Like I mentioned above, your root filesystem needs to appease GRUB’s
pickiness, so if you’re going to deviate from something tried-and-true
(like mkfs.ext4 /dev/cryptvg/root
) you should probably do some
investigation first - or else you’ll end up like I did, banging my
head on the keyboard because I found out after going through the
whole install process that GRUB will flat out refuse to recognize an
ext4 filesystem if it so much as supports casefolding.
Installing
With your partitions squared away, you can run through Slackware’s
usual installation process as README_CRYPT.TXT
instructs (i.e. run
setup
, pick ADDSWAP
, and away we go). The only real deviation
here (other than the lack of a partition for /boot
) is that you want
to skip both LILO and ELILO, since neither supports LVM or LUKS and
we don’t want anything interfering with GRUB (grub-install
shouldn’t care about any existing (E)LILO installation, but better
safe than sorry).
I also strongly suggest you skip installing the kernel-huge
package
(i.e. by picking either menu
/expert
or newbie
when prompted, and
unchecking the kernel-huge
package in the A series). There’s no use
in having it around, since kernel-generic
is the only one that’ll be
able to actually boot our system, and if it’s present then
grub-mkconfig
will rather dumbly make it the default boot option, so
it’s arguably best to get rid of it (rather than deal with the trouble
of hacking on GRUB configuration generators for the sake of a kernel
you’ll absolutely never want or need).
Finishing up
Before we reboot, we need to tie up some loose ends.
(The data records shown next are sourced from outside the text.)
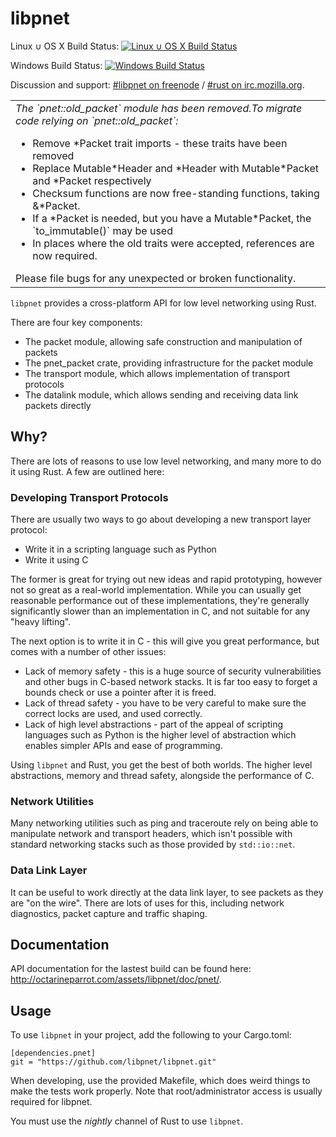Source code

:# libpnet

Linux ∪ OS X Build Status: [![Linux ∪ OS X Build Status](https://travis-ci.org/libpnet/libpnet.svg)](https://travis-ci.org/libpnet/libpnet)

Windows Build Status: [![Windows Build Status](https://ci.appveyor.com/api/projects/status/9gq1dekigj03u1ym?svg=true)](https://ci.appveyor.com/project/mrmonday/libpnet)

Discussion and support: [#libpnet on freenode](http://webchat.freenode.net/?channels=%23libpnet) /
[#rust on irc.mozilla.org](http://chat.mibbit.com/?server=irc.mozilla.org&channel=%23rust).

<table>
<tr><td>
<em>The `pnet::old_packet` module has been removed.To migrate code relying on `pnet::old_packet`:</em>
<ul>
 <li>Remove *Packet trait imports - these traits have been removed
 <li>Replace Mutable*Header and *Header with Mutable*Packet and *Packet
   respectively
 <li>Checksum functions are now free-standing functions, taking &*Packet.
 <li>If a *Packet is needed, but you have a Mutable*Packet, the `to_immutable()`
   may be used
 <li>In places where the old traits were accepted, references are now required.
</ul>
Please file bugs for any unexpected or broken functionality.
</td></tr>
</table>

`libpnet` provides a cross-platform API for low level networking using Rust.

There are four key components:

 * The packet module, allowing safe construction and manipulation of packets
 * The pnet_packet crate, providing infrastructure for the packet module
 * The transport module, which allows implementation of transport protocols
 * The datalink module, which allows sending and receiving data link packets directly

## Why?

There are lots of reasons to use low level networking, and many more to do it using Rust. A few are
outlined here:

### Developing Transport Protocols

There are usually two ways to go about developing a new transport layer protocol:

 * Write it in a scripting language such as Python
 * Write it using C

The former is great for trying out new ideas and rapid prototyping, however not so great as a
real-world implementation. While you can usually get reasonable performance out of these
implementations, they're generally significantly slower than an implementation in C, and not
suitable for any "heavy lifting".

The next option is to write it in C - this will give you great performance, but comes with a number
of other issues:

 * Lack of memory safety - this is a huge source of security vulnerabilities and other bugs in
   C-based network stacks. It is far too easy to forget a bounds check or use a pointer after it is
   freed.
 * Lack of thread safety - you have to be very careful to make sure the correct locks are used, and
   used correctly.
 * Lack of high level abstractions - part of the appeal of scripting languages such as Python is
   the higher level of abstraction which enables simpler APIs and ease of programming.

Using `libpnet` and Rust, you get the best of both worlds. The higher level abstractions, memory
and thread safety, alongside the performance of C.

### Network Utilities

Many networking utilities such as ping and traceroute rely on being able to manipulate network and
transport headers, which isn't possible with standard networking stacks such as those provided by
`std::io::net`.

### Data Link Layer

It can be useful to work directly at the data link layer, to see packets as they are "on the wire".
There are lots of uses for this, including network diagnostics, packet capture and traffic shaping.

## Documentation

API documentation for the lastest build can be found here:
http://octarineparrot.com/assets/libpnet/doc/pnet/.

## Usage

To use `libpnet` in your project, add the following to your Cargo.toml:

```
[dependencies.pnet]
git = "https://github.com/libpnet/libpnet.git"
```

When developing, use the provided Makefile, which does weird things to make the
tests work properly. Note that root/administrator access is usually required for libpnet.

You must use the *nightly* channel of Rust to use `libpnet`.

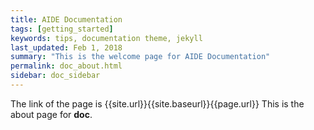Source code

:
 ```yaml
---
title: AIDE Documentation
tags: [getting_started]
keywords: tips, documentation theme, jekyll
last_updated: Feb 1, 2018
summary: "This is the welcome page for AIDE Documentation"
permalink: doc_about.html
sidebar: doc_sidebar
---
```

The link of the page is {{site.url}}{{site.baseurl}}{{page.url}}
This is the about page for **doc**.
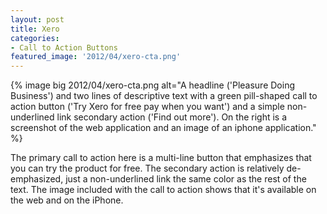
 ```yaml
---
layout: post
title: Xero
categories:
- Call to Action Buttons
featured_image: '2012/04/xero-cta.png'
---
```

{% image big 2012/04/xero-cta.png alt="A headline ('Pleasure Doing Business') and two lines of descriptive text with a green pill-shaped call to action button ('Try Xero for free pay when you want') and a simple non-underlined link secondary action ('Find out more'). On the right is a screenshot of the web application and an image of an iphone application." %}

The primary call to action here is a multi-line button that emphasizes that you can try the product for free. The secondary action is relatively de-emphasized, just a non-underlined link the same color as the rest of the text. The image included with the call to action shows that it's available on the web and on the iPhone.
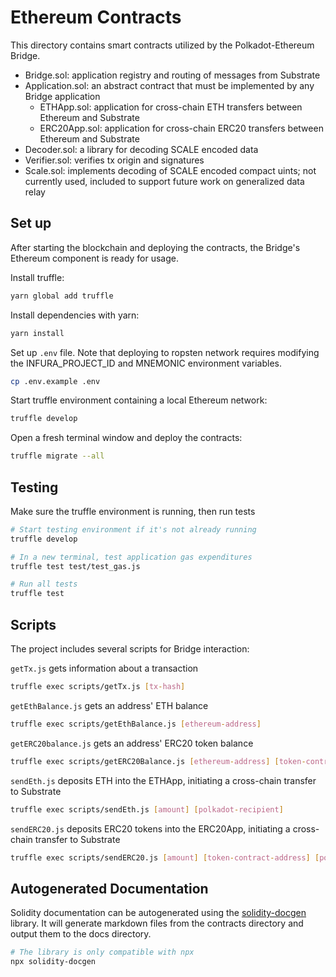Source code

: # Ethereum Contracts

This directory contains smart contracts utilized by the Polkadot-Ethereum Bridge.

- Bridge.sol: application registry and routing of messages from Substrate
- Application.sol: an abstract contract that must be implemented by any Bridge application
    - ETHApp.sol: application for cross-chain ETH transfers between Ethereum and Substrate
    - ERC20App.sol: application for cross-chain ERC20 transfers between Ethereum and Substrate
- Decoder.sol: a library for decoding SCALE encoded data
- Verifier.sol: verifies tx origin and signatures
- Scale.sol: implements decoding of SCALE encoded compact uints; not currently used, included to support future work on generalized data relay

## Set up

After starting the blockchain and deploying the contracts, the Bridge's Ethereum component is ready for usage.


Install truffle:

```bash
yarn global add truffle
```

Install dependencies with yarn:

```bash
yarn install
```

Set up `.env` file. Note that deploying to ropsten network requires modifying the INFURA_PROJECT_ID and MNEMONIC environment variables.

```bash
cp .env.example .env
```

Start truffle environment containing a local Ethereum network:

```bash
truffle develop
```

Open a fresh terminal window and deploy the contracts:

```bash
truffle migrate --all
```

## Testing

Make sure the truffle environment is running, then run tests

```bash
# Start testing environment if it's not already running
truffle develop

# In a new terminal, test application gas expenditures
truffle test test/test_gas.js

# Run all tests
truffle test
```

## Scripts


The project includes several scripts for Bridge interaction:

`getTx.js` gets information about a transaction

``` bash
truffle exec scripts/getTx.js [tx-hash]
```

`getEthBalance.js` gets an address' ETH balance

``` bash
truffle exec scripts/getEthBalance.js [ethereum-address]
```

`getERC20balance.js` gets an address' ERC20 token balance

``` bash
truffle exec scripts/getERC20Balance.js [ethereum-address] [token-contract-address]
```

`sendEth.js` deposits ETH into the ETHApp, initiating a cross-chain transfer to Substrate

``` bash
truffle exec scripts/sendEth.js [amount] [polkadot-recipient]
```

`sendERC20.js` deposits ERC20 tokens into the ERC20App, initiating a cross-chain transfer to Substrate

``` bash
truffle exec scripts/sendERC20.js [amount] [token-contract-address] [polkadot-recipient]
```


## Autogenerated Documentation

Solidity documentation can be autogenerated using the [solidity-docgen](https://github.com/OpenZeppelin/solidity-docgen) library. It will generate markdown files from the contracts directory and output them to the docs directory.

```bash
# The library is only compatible with npx
npx solidity-docgen
```
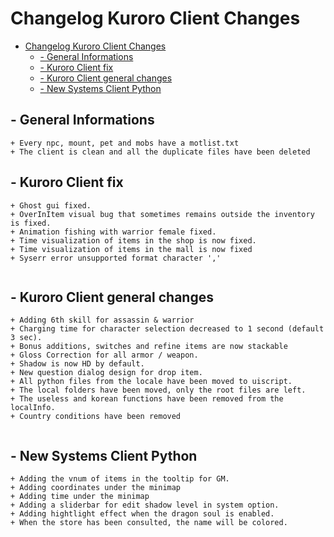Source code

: 
# Changelog Kuroro Client Changes
- [Changelog Kuroro Client Changes](#changelog-kuroro-client-changes)
  * [- General Informations](#--general-informations)
  * [- Kuroro Client fix](#--kuroro-client-fix)
  * [- Kuroro Client general changes](#--kuroro-client-general-changes)
  * [- New Systems Client Python](#--new-systems-client-python)


## - General Informations
```
+ Every npc, mount, pet and mobs have a motlist.txt
+ The client is clean and all the duplicate files have been deleted
```

## - Kuroro Client fix
```
+ Ghost gui fixed.
+ OverInItem visual bug that sometimes remains outside the inventory is fixed.
+ Animation fishing with warrior female fixed.
+ Time visualization of items in the shop is now fixed.
+ Time visualization of items in the mall is now fixed
+ Syserr error unsupported format character ','


```

## - Kuroro Client general changes
```
+ Adding 6th skill for assassin & warrior
+ Charging time for character selection decreased to 1 second (default 3 sec).
+ Bonus additions, switches and refine items are now stackable
+ Gloss Correction for all armor / weapon. 
+ Shadow is now HD by default.
+ New question dialog design for drop item. 
+ All python files from the locale have been moved to uiscript.
+ The local folders have been moved, only the root files are left.
+ The useless and korean functions have been removed from the localInfo.
+ Country conditions have been removed


```

## - New Systems Client Python
```
+ Adding the vnum of items in the tooltip for GM.
+ Adding coordinates under the minimap
+ Adding time under the minimap
+ Adding a sliderbar for edit shadow level in system option.
+ Adding hightlight effect when the dragon soul is enabled.
+ When the store has been consulted, the name will be colored.
```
This is the part
where we deviate the most from README_CRYPT.TXT
, and is also the
part that could get kinda hairy.
Install GRUB
First, let’s chroot
into our new Slackware installation and get GRUB
squared away:
chroot /mnt
DISK=nvme0n1
DATA_PARTITION=nvme0n1p2
echo "GRUB_ENABLE_CRYPTODISK=y" >> /etc/default/grub
echo "GRUB_CMDLINE_LINUX=\"cryptdevice=/dev/${DATA_PARTITION}:lvm\"" >> /etc/default/grub
grub-mkconfig -o /boot/grub/grub.cfg
grub-install /dev/$DISK
If grub-mkconfig
and/or grub-install
complain about an
unrecognized filesystem, then congrats: you’ve picked a root
filesystem (or options/features thereof) that GRUB doesn’t like, and
you’ll have to reformat /dev/cryptvg/root
, go through setup
again,
and hope you made a better choice this time. You will not pass Go,
you will not collect $200, and you certainly will not get much further
than GRUB’s rescue prompt if you reboot at this point. I learned this
the hard way by doing mkfs.ext4 -O casefolding,64bit
/dev/mapper/root
and wondering why GRUB hated me.
So, hopefully you didn’t get such a complaint, in which case it’s
time for some initrd
hackery.
Hack initrd.gz
This part is technically optional; all it does is save you from having
to type your passphrase twice. It’s also the most complicated,
because we have to patch Slackware’s init
script within the initial
ramdisk. Here Be Dragons™.
First, a couple commands:
dd bs=512 count=4 if=/dev/urandom of=/boot/cryptkey.bin
chmod 600 /boot/cryptkey.bin
cryptsetup luksAddKey /dev/$DATA_PARTITION /boot/cryptkey.bin
echo 'LUKSKEY="/cryptkey.bin"' >> /etc/mkinitrd.conf
Now for the rocket surgery: Slackware’s default init
assumes that
the LUKSKEY
configuration option points to an external device.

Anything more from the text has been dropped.